START INFORMATION SUPPLIED
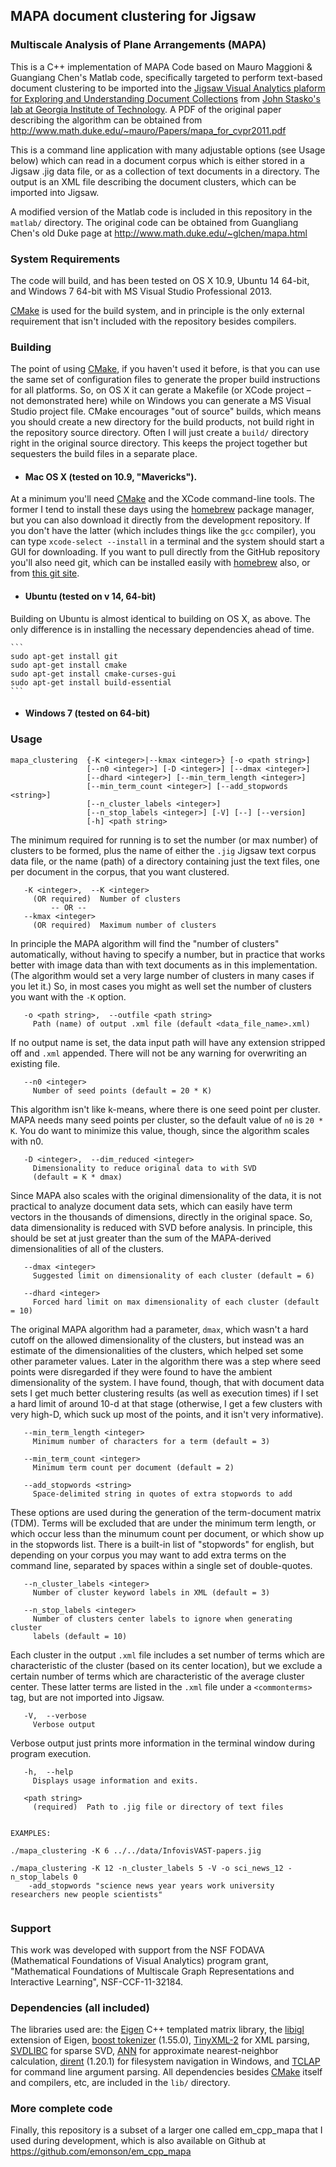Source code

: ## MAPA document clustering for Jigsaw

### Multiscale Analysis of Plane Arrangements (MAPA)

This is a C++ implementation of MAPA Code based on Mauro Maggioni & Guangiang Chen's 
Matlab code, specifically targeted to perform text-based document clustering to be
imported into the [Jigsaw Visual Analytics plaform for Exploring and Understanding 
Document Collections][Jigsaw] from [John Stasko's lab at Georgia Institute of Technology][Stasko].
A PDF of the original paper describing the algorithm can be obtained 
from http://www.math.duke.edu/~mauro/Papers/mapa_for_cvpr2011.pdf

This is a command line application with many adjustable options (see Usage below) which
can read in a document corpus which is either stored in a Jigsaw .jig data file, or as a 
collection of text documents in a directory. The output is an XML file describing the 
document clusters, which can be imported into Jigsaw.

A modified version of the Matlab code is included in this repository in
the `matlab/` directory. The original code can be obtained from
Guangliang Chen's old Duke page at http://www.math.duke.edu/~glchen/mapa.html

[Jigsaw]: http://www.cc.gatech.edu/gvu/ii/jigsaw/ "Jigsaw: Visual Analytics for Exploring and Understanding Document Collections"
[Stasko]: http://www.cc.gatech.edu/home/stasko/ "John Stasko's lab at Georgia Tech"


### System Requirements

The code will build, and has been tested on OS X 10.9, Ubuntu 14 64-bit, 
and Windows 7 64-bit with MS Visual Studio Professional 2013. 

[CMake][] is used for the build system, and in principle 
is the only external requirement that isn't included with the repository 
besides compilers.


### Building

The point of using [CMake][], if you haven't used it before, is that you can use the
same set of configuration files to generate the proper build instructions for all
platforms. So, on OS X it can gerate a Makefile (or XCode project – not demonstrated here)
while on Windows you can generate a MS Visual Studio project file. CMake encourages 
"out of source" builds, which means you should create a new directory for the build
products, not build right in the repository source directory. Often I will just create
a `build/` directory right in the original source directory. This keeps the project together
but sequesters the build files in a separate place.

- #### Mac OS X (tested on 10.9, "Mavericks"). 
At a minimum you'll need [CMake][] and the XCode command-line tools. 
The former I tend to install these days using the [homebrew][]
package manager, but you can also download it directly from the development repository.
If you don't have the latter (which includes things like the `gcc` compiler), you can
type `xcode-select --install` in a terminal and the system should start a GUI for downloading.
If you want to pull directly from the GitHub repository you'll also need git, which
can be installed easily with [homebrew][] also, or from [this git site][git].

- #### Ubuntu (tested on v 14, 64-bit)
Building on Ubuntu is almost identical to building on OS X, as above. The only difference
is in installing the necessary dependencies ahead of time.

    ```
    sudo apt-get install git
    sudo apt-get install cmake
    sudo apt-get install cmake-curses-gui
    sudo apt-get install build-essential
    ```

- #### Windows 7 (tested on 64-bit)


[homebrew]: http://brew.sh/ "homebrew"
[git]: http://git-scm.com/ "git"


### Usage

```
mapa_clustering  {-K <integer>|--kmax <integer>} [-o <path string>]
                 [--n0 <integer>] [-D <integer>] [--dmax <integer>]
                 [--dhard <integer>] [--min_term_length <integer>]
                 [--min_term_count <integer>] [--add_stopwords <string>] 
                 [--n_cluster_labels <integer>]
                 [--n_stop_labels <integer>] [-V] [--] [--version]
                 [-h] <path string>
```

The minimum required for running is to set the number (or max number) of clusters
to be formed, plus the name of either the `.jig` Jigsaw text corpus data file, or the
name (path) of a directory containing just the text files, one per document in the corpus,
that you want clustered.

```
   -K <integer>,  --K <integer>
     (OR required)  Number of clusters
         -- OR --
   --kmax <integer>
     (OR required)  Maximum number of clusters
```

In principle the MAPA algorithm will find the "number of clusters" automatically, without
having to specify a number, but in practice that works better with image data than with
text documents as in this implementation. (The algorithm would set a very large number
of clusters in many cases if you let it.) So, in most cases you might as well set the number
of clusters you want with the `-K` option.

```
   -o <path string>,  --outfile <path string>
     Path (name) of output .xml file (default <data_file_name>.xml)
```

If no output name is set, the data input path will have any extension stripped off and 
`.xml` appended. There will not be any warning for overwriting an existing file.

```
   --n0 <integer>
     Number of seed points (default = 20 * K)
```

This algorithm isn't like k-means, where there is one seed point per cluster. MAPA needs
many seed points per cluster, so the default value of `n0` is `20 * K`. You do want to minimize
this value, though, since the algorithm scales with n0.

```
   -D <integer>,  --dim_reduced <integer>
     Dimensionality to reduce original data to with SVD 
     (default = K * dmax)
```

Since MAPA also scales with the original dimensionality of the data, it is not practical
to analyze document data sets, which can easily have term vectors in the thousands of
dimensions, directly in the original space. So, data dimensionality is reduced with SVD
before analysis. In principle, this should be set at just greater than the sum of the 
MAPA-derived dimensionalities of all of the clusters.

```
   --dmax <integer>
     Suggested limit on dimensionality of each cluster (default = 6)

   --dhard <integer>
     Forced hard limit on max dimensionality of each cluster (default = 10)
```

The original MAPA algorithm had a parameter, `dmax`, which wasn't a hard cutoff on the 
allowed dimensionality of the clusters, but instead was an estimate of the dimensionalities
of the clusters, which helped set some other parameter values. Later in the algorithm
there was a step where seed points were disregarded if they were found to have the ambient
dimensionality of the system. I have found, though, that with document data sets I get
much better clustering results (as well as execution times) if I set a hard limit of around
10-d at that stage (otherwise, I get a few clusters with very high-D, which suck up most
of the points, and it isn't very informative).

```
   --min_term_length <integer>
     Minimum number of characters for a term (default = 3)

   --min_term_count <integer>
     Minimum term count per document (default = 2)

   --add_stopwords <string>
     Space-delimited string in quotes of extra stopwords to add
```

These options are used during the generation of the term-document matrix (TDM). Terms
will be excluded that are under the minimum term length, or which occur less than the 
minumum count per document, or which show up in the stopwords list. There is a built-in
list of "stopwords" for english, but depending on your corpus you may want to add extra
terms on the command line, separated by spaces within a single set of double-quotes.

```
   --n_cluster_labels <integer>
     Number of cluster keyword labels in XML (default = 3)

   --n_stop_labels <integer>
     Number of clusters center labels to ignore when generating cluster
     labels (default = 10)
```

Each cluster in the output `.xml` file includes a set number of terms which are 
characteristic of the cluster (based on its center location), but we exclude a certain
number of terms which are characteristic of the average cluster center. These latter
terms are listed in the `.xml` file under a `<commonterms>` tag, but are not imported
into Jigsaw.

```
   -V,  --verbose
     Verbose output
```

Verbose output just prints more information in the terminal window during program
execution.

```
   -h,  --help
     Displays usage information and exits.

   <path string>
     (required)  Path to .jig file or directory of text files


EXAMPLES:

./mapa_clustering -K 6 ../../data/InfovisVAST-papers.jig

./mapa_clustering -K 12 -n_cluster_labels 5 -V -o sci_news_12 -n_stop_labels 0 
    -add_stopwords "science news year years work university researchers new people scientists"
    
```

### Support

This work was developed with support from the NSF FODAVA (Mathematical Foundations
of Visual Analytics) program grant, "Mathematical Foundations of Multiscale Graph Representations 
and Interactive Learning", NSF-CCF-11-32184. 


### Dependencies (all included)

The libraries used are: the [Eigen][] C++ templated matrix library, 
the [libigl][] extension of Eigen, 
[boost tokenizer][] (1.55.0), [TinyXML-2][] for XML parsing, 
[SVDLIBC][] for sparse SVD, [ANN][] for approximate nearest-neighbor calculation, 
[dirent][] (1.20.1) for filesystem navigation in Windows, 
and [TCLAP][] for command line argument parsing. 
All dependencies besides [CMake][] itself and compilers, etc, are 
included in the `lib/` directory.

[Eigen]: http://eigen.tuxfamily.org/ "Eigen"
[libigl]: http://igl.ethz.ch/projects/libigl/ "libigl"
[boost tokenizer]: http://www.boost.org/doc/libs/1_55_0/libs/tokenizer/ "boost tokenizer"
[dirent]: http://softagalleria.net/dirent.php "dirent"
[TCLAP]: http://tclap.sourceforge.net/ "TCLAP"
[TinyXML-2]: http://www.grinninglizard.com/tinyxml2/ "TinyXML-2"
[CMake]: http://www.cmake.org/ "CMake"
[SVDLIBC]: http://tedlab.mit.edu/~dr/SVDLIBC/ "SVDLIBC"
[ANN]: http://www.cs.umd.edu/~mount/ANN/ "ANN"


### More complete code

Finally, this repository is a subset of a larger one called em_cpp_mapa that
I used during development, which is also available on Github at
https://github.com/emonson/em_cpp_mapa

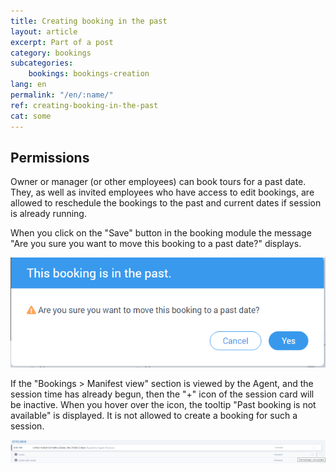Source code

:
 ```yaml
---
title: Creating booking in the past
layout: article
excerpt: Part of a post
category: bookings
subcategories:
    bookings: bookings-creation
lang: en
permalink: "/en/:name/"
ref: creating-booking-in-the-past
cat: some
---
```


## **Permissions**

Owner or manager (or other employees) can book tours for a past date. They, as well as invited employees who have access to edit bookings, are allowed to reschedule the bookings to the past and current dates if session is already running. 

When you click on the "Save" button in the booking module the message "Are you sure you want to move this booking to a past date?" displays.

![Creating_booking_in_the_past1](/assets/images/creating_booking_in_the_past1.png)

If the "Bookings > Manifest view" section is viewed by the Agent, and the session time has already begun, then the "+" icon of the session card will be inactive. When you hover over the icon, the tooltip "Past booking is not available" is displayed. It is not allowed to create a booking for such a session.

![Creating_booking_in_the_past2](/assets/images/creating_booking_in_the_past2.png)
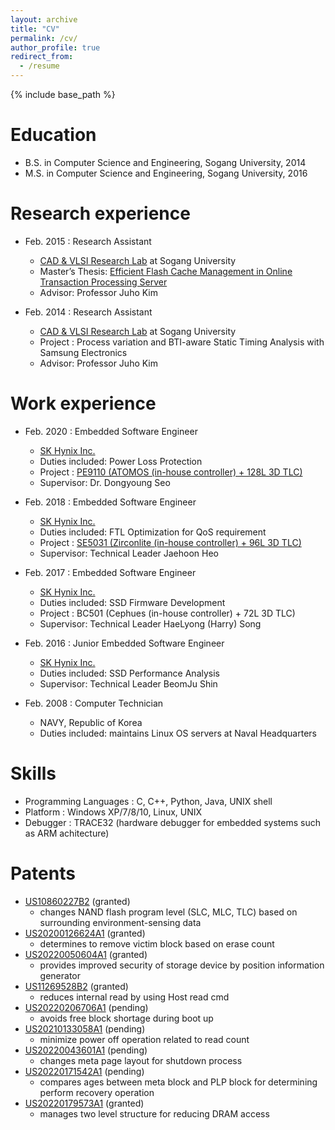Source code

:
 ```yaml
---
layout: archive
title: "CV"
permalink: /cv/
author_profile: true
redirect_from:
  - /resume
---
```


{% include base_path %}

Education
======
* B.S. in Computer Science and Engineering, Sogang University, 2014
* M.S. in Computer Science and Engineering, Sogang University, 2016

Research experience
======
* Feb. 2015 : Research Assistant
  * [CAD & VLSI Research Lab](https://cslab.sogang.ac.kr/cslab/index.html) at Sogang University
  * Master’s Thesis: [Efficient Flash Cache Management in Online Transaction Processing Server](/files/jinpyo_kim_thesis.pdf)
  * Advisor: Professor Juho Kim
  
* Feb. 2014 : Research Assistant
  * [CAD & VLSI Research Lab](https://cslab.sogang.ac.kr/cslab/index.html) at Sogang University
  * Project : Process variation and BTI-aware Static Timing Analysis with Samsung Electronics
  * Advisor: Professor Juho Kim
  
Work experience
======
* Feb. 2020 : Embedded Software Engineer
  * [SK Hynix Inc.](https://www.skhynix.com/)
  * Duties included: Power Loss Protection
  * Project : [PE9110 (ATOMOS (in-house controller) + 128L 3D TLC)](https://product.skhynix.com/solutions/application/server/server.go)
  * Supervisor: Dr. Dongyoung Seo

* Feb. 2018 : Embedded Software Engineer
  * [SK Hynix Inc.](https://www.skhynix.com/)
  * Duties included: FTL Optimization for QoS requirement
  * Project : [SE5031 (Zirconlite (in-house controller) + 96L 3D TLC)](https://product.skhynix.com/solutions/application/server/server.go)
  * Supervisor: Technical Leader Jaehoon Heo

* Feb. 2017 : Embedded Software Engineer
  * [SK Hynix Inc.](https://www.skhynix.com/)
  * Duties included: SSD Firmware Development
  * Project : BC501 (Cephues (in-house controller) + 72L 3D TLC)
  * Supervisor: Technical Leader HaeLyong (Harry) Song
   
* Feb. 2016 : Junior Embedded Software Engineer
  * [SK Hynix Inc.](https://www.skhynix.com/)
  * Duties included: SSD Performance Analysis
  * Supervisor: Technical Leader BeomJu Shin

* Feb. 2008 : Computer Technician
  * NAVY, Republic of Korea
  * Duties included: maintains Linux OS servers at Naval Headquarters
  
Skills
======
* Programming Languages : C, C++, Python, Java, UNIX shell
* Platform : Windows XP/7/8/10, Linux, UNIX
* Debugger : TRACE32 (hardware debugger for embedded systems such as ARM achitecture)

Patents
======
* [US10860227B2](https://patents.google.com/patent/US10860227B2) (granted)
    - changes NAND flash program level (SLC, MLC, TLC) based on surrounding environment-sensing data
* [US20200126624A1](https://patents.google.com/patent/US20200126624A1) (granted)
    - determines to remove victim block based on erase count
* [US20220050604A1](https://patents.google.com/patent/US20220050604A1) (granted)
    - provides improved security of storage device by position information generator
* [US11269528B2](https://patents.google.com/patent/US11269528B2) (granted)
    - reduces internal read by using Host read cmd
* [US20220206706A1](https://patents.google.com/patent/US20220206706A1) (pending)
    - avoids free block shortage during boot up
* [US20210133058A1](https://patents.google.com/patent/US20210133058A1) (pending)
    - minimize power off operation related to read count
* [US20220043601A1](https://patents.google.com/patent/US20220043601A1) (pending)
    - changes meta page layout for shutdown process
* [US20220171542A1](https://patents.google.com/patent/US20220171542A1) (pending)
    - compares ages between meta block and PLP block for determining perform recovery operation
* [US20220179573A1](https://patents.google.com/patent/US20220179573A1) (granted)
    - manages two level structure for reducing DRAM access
END INFORMATION SUPPLIED
§ **WHAT YOU HAVE TO DO**
For each line in the data that contains the string "imported", give a copy of that line.

§ **RESULT OF THIS EXERCISE**
imported into the [Jigsaw Visual Analytics plaform for Exploring and Understanding 
document clusters, which can be imported into Jigsaw.
terms are listed in the `.xml` file under a `<commonterms>` tag, but are not imported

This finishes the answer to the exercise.